FARGO, N.D.—Today the Institute for Justice (IJ) and Capstone Classical Academy filed a federal lawsuit challenging a North Dakota law that makes it nearly impossible for private schools to hire the qualified teachers they want. North Dakota is one of only two states that require every private school teacher—no matter their education, expertise, or experience—to first obtain a state teaching license. Worse, the state then picks and chooses which courses a licensed teacher is allowed to teach. The result is absurd: a professor with a Ph.D. in history cannot teach history to eighth graders, and a practicing scientist cannot teach science, unless they first complete a licensure program designed for newly minted teachers.


Press Conference

IJ and Capstone will host a Zoom-based Press Conference to discuss the lawsuit. The press conference will be recorded. Reporters are invited to ask questions.
When: Wednesday, June 10, 2026 at 11:00a.m. CDT
Where: Zoom Webinar (https://ij-org.zoom.us/j/98456198522)


Now, joined by one of its teachers and a parent, Capstone argues the law violates a century-old constitutional promise that the government cannot force private schools to look like public ones.

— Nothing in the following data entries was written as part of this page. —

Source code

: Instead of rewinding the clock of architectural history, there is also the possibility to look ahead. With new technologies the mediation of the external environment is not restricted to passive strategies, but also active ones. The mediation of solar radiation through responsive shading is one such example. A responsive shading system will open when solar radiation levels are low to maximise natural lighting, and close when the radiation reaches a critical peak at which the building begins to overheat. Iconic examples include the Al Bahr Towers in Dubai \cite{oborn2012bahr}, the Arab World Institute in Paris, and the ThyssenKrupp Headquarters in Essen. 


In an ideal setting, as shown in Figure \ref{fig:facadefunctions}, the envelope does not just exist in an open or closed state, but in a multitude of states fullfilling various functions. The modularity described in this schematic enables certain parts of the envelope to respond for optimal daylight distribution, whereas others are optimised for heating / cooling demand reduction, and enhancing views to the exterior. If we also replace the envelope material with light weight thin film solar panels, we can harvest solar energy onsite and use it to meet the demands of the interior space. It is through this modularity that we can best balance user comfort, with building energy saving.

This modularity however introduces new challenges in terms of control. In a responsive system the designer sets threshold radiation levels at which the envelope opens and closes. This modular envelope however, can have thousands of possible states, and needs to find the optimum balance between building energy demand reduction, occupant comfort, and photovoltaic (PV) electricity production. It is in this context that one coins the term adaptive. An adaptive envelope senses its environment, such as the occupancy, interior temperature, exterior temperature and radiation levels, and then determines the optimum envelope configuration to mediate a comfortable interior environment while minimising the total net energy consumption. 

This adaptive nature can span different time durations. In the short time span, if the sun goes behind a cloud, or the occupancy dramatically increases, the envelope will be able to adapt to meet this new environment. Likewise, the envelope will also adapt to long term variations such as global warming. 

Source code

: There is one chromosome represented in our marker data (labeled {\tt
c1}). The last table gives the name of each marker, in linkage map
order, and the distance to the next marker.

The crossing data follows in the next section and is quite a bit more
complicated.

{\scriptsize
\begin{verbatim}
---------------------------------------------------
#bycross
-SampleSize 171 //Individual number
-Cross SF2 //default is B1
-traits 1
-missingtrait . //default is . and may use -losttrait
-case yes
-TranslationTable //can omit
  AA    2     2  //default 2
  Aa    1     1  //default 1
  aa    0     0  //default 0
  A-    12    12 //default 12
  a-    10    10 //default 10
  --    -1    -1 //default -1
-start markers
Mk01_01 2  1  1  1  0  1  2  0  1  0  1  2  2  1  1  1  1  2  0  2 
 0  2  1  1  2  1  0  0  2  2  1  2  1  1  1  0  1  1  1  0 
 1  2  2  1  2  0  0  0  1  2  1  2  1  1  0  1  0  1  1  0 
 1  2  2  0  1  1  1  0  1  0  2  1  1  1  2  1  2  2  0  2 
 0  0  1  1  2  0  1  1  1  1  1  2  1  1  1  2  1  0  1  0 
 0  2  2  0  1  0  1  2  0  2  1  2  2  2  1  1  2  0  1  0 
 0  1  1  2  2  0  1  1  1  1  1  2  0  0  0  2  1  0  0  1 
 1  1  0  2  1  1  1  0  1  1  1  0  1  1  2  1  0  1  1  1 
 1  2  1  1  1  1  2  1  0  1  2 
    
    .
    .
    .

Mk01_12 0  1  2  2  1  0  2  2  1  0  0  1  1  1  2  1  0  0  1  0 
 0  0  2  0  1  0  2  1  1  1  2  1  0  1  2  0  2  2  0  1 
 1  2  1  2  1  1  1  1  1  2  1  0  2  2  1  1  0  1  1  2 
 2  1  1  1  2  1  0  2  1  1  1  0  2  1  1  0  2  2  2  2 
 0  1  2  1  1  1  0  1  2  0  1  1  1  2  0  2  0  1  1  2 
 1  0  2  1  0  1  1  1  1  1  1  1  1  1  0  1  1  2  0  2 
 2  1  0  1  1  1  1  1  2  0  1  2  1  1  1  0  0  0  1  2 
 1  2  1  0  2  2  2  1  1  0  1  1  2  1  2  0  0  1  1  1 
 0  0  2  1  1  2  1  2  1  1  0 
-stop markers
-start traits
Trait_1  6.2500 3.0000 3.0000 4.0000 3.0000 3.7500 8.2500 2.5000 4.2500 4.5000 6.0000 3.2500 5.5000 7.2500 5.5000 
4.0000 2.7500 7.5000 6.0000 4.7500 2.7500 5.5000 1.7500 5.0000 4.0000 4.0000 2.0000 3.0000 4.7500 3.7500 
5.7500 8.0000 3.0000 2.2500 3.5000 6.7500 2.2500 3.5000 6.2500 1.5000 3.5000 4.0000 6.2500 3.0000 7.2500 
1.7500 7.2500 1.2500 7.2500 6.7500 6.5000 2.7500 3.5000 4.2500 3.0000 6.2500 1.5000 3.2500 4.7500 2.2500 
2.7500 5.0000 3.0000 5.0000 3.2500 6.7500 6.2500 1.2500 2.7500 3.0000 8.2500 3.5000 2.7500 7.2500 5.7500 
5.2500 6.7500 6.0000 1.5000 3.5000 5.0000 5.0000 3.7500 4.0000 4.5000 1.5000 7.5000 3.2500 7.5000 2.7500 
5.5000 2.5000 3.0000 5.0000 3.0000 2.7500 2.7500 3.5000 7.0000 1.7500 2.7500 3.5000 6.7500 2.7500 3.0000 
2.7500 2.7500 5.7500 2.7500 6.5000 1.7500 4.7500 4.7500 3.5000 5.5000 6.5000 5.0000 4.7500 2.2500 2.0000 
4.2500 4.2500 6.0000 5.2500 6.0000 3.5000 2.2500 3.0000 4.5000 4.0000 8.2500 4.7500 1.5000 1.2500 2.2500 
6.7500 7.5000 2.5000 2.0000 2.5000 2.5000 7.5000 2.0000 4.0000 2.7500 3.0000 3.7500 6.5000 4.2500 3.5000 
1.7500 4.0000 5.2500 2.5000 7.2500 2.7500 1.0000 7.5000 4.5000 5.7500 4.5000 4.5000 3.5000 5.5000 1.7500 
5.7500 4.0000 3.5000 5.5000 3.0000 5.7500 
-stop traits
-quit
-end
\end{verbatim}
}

“North Dakota has decided that a license matters more than a teacher actually having expertise in what they are teaching,” said Michael Bindas, a senior attorney at the Institute for Justice. “Private schools across the state are turning away Ph.D.s, working professionals, and accomplished educators from other states because none of them happen to hold North Dakota’s particular paper credential. That isn’t a recipe for quality—it’s a barrier to it, especially in a state that is already finding it hard to attract and keep great teachers. The U.S. Constitution does not let the government tell a private school that real expertise doesn’t count.”

When Capstone Classical Academy opened in Fargo in 2022, its mission was straightforward: offer families a classical education and hire the best teachers it could find. For three years it did exactly that. Then, in 2025, the state came calling and ordered the school to bring every teacher into compliance with North Dakota’s licensing rules. Over the following year, at significant expense, Capstone navigated the paperwork, kept job postings open for positions already filled by excellent teachers, and reshaped its courses to fit state-approved categories—all to satisfy a system that prefers a licensed teacher to a qualified one. 

Now, after years of frustration, Capstone—along with IJ—is setting out to do something to fix this.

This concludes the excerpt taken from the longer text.